National Institutes of Health Director Jayanta Bhattacharya speaks at his confirmation hearing before the Senate Committee on Health, Education, Labor, and Pensions on March 5, 2025. Bhattacharya told NIH employees at a town hall Monday that he hoped to bring back some employees that recently were laid off.

National Institutes of Health Director Jayanta Bhattacharya speaks at his confirmation hearing before the Senate Committee on Health, Education, Labor, and Pensions on March 5, 2025. Bhattacharya told NIH employees at a town hall Monday that he hoped to bring back some employees that recently were laid off. Andrew Harnik / Getty Images

NIH director bemoans RIFs, mocks ‘5 things’ email and says agency shoulders blame for COVID outbreak in first address

New agency head also says some laid off employees may be recalled, including to help address supply shortages at labs and medical centers.

The National Institutes of Health may soon unwind some of its widespread layoffs, the agency’s new director said in his first town hall address to employees, during which he questioned the organization’s role in the COVID-19 pandemic and whether it should conduct research related to racism. 

Jay Bhattacharya, President Trump’s pick to lead the agency who was confirmed to the role in March, said he did not play a role in the recent layoffs of 1,200 NIH employees. The reductions in force went into effect on the day of his swearing in, but Bhattacharya said he had no input on them. The director expressed remorse that he was not able to weigh in on those cuts, according to employees present for the meeting. 

He added that he hopes to bring people back from RIFs as needed, including those working in contracting. Bhattacharya noted there is a shortage of supplies at labs and medical centers and he is working to correct that. In his fiscal 2026 budget, President Trump proposed slashing NIH funding by around 40%. 

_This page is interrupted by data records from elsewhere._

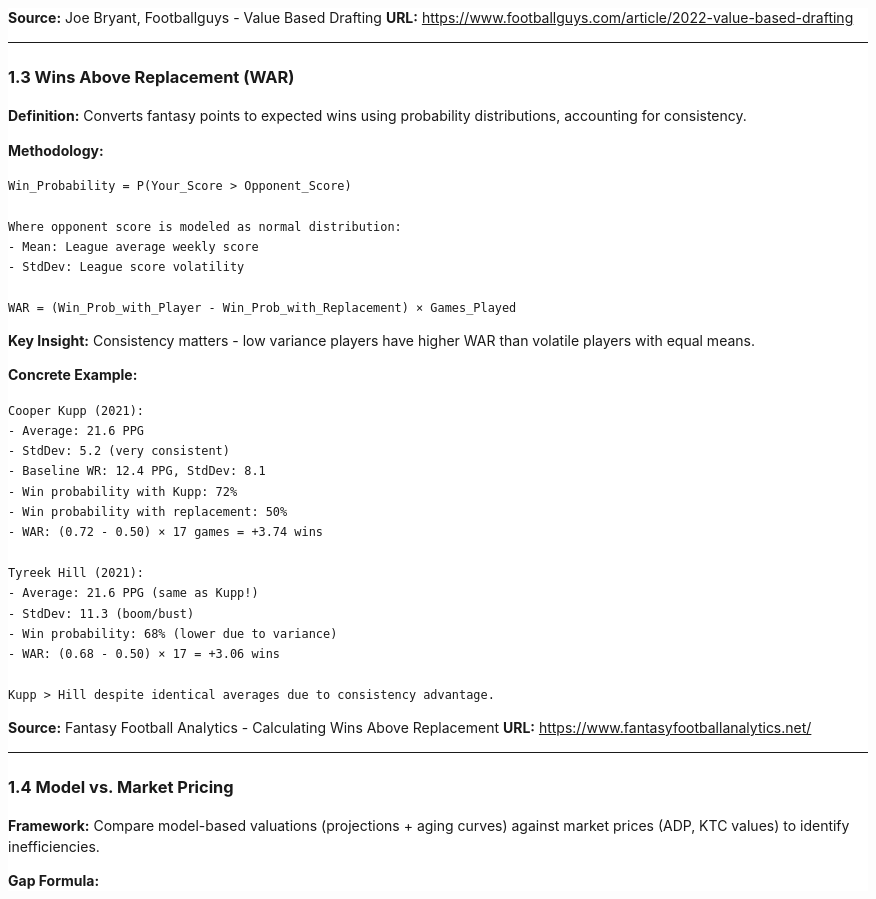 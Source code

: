 **Source:** Joe Bryant, Footballguys - Value Based Drafting
**URL:** https://www.footballguys.com/article/2022-value-based-drafting

______________________________________________________________________

### 1.3 Wins Above Replacement (WAR)

**Definition:** Converts fantasy points to expected wins using probability distributions, accounting for consistency.

**Methodology:**

```
Win_Probability = P(Your_Score > Opponent_Score)

Where opponent score is modeled as normal distribution:
- Mean: League average weekly score
- StdDev: League score volatility

WAR = (Win_Prob_with_Player - Win_Prob_with_Replacement) × Games_Played
```

**Key Insight:** Consistency matters - low variance players have higher WAR than volatile players with equal means.

**Concrete Example:**

```
Cooper Kupp (2021):
- Average: 21.6 PPG
- StdDev: 5.2 (very consistent)
- Baseline WR: 12.4 PPG, StdDev: 8.1
- Win probability with Kupp: 72%
- Win probability with replacement: 50%
- WAR: (0.72 - 0.50) × 17 games = +3.74 wins

Tyreek Hill (2021):
- Average: 21.6 PPG (same as Kupp!)
- StdDev: 11.3 (boom/bust)
- Win probability: 68% (lower due to variance)
- WAR: (0.68 - 0.50) × 17 = +3.06 wins

Kupp > Hill despite identical averages due to consistency advantage.
```

**Source:** Fantasy Football Analytics - Calculating Wins Above Replacement
**URL:** https://www.fantasyfootballanalytics.net/

______________________________________________________________________

### 1.4 Model vs. Market Pricing

**Framework:** Compare model-based valuations (projections + aging curves) against market prices (ADP, KTC values) to identify inefficiencies.

**Gap Formula:**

NIH has also recalled employees on a limited basis, according to an official there, but has required that a new RIF for each person brought back so the total impacted would remain unchanged.

Early in his presentation, according to employees who tuned into the talk, a small group of employees stood and walked out. Bhattacharya acknowledged the group and said dissent was welcome. 

The director mocked the previously required email in which employees throughout government were required to submit five things they had worked on the prior week, calling it silly and unnecessary. NIH has not required that email, first instituted by Elon Musk and the Department of Government Efficiency, of employees in several weeks.

Bhattacharya suggested he and others believed NIH-funded research may have contributed to the outbreak of the COVID-19 pandemic and the resulting lockdowns throughout the country. The director alluded to the theory that the virus originated from a laboratory in China and subsequently “leaked” to the general public, a view backed by President Trump and his administration. It was supported by the FBI but has received pushback from other intelligence agencies and international scientific organizations. 

The NIH chief addressed the COVID-19 origins while laying out his top priorities for the agency, one of which was research safety and transparency. 

Bhattacharya was asked about structural racism and said NIH should not conduct any research that advances an ideology, adding the question may not be scientific in nature. Research projects at NIH must be replicable and able to be disproven, he said. NIH has canceled hundreds of millions of dollars in grants since Trump took office because they were deemed related to diversity, equity and inclusion. 

Employees submitted 1,200 questions for the town hall, according to Seana Cranston, NIH’s chief of staff, though Bhattacharya only answered a handful. They greeted the director, a sharp critic of the agency he now leads during the pandemic while serving as a professor at Stanford University, apprehensively. Employees described Bhattacharya as nervous during his presentation, particularly when he came out to silence rather than the usual applause.